Brian Doherty checks in on the pot wars of Los Angeles:
The medical model attaches great importance to motive and state of mind, which is why dispensary operators often say, when justifying themselves to politicians or the press, that they’re in the business “for the right reasons,” unlike some of their competitors. Combined with the federal ban on marijuana, medicalization leads to a world where customers can shop at only one store; where the cash they pay for a product is not the price but a “contribution to the collective”; where businesses are expected to avoid turning a profit; where a medicine is subject to sales tax, unlike other pharmaceuticals, and isn’t regulated like any other pharmaceutical; where you are complying with the law if what you possess is “reasonable” related to some need that may have been invented by a doctor to begin with; where it’s legal for you to have pot but you are still apt to be arrested for growing or transporting it.
The medical model also fosters a weirdly contradictory attitude toward pot use, one that seemed to animate the L.A. Weekly’s surprisingly negative coverage of the issue: Even people who don’t care about pot smoking in general get upset when they think stoners are gaming a system that is supposed to serve patients with doctor-certified needs.
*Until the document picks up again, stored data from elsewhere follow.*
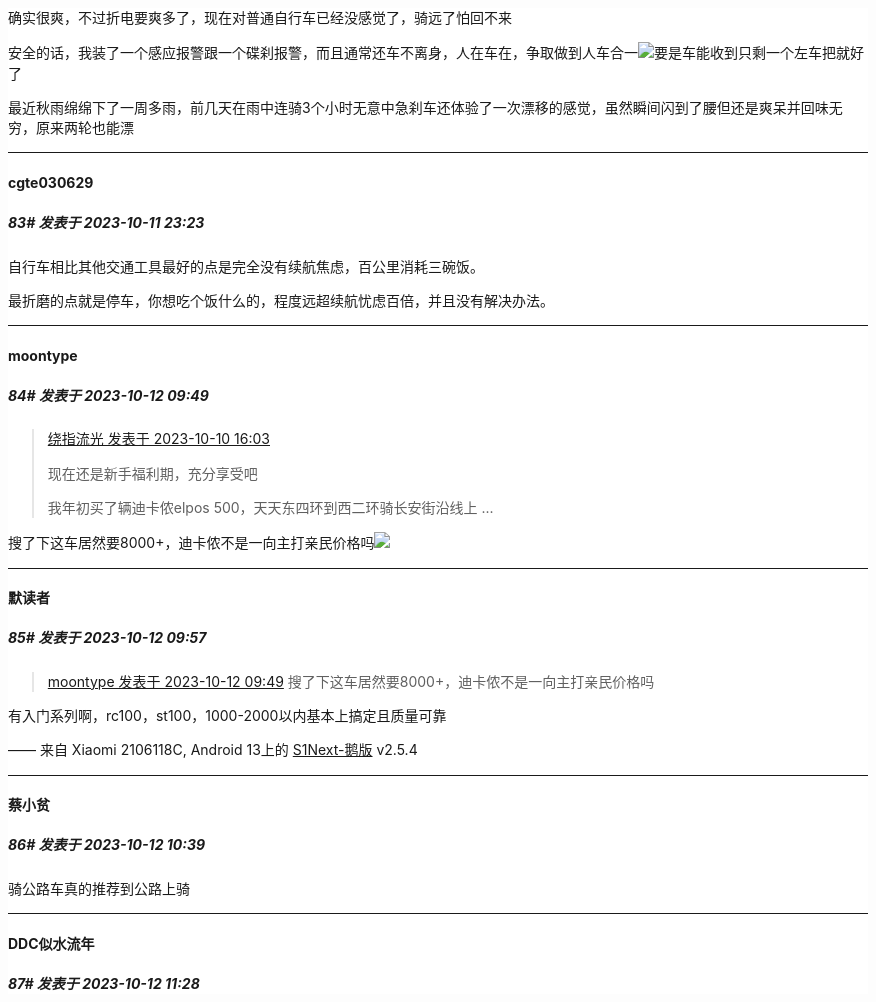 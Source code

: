 确实很爽，不过折电要爽多了，现在对普通自行车已经没感觉了，骑远了怕回不来

安全的话，我装了一个感应报警跟一个碟刹报警，而且通常还车不离身，人在车在，争取做到人车合一<img src="https://static.saraba1st.com/image/smiley/face2017/067.png" referrerpolicy="no-referrer">要是车能收到只剩一个左车把就好了

最近秋雨绵绵下了一周多雨，前几天在雨中连骑3个小时无意中急刹车还体验了一次漂移的感觉，虽然瞬间闪到了腰但还是爽呆并回味无穷，原来两轮也能漂


*****

####  cgte030629  
##### 83#       发表于 2023-10-11 23:23

自行车相比其他交通工具最好的点是完全没有续航焦虑，百公里消耗三碗饭。

最折磨的点就是停车，你想吃个饭什么的，程度远超续航忧虑百倍，并且没有解决办法。


*****

####  moontype  
##### 84#       发表于 2023-10-12 09:49

<blockquote><a href="httphttps://bbs.saraba1st.com/2b/forum.php?mod=redirect&amp;goto=findpost&amp;pid=62676241&amp;ptid=2156202" target="_blank">绕指流光 发表于 2023-10-10 16:03</a>

现在还是新手福利期，充分享受吧

我年初买了辆迪卡侬elpos 500，天天东四环到西二环骑长安街沿线上 ...</blockquote>
搜了下这车居然要8000+，迪卡侬不是一向主打亲民价格吗<img src="https://static.saraba1st.com/image/smiley/goose2017/002.png" referrerpolicy="no-referrer">


*****

####  默读者  
##### 85#       发表于 2023-10-12 09:57

<blockquote><a href="httphttps://bbs.saraba1st.com/2b/forum.php?mod=redirect&amp;goto=findpost&amp;pid=62693911&amp;ptid=2156202" target="_blank">moontype 发表于 2023-10-12 09:49</a>
搜了下这车居然要8000+，迪卡侬不是一向主打亲民价格吗</blockquote>
有入门系列啊，rc100，st100，1000-2000以内基本上搞定且质量可靠

—— 来自 Xiaomi 2106118C, Android 13上的 [S1Next-鹅版](https://github.com/ykrank/S1-Next/releases) v2.5.4


*****

####  蔡小贫  
##### 86#       发表于 2023-10-12 10:39

骑公路车真的推荐到公路上骑


*****

####  DDC似水流年  
##### 87#       发表于 2023-10-12 11:28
The L.A. Weekly angrily reported in November that 70 percent of the people its reporters saw entering dispensaries were “young mencorroborating D.A. Cooley’s claim that the real market for all this activity is everyday users, not people suffering serious disease.” (Medical activists tend to respond to that sort of talk with the riposte that all sorts of maladies for which pot provides relief aren’t diagnosable by strangers watching from yards away.)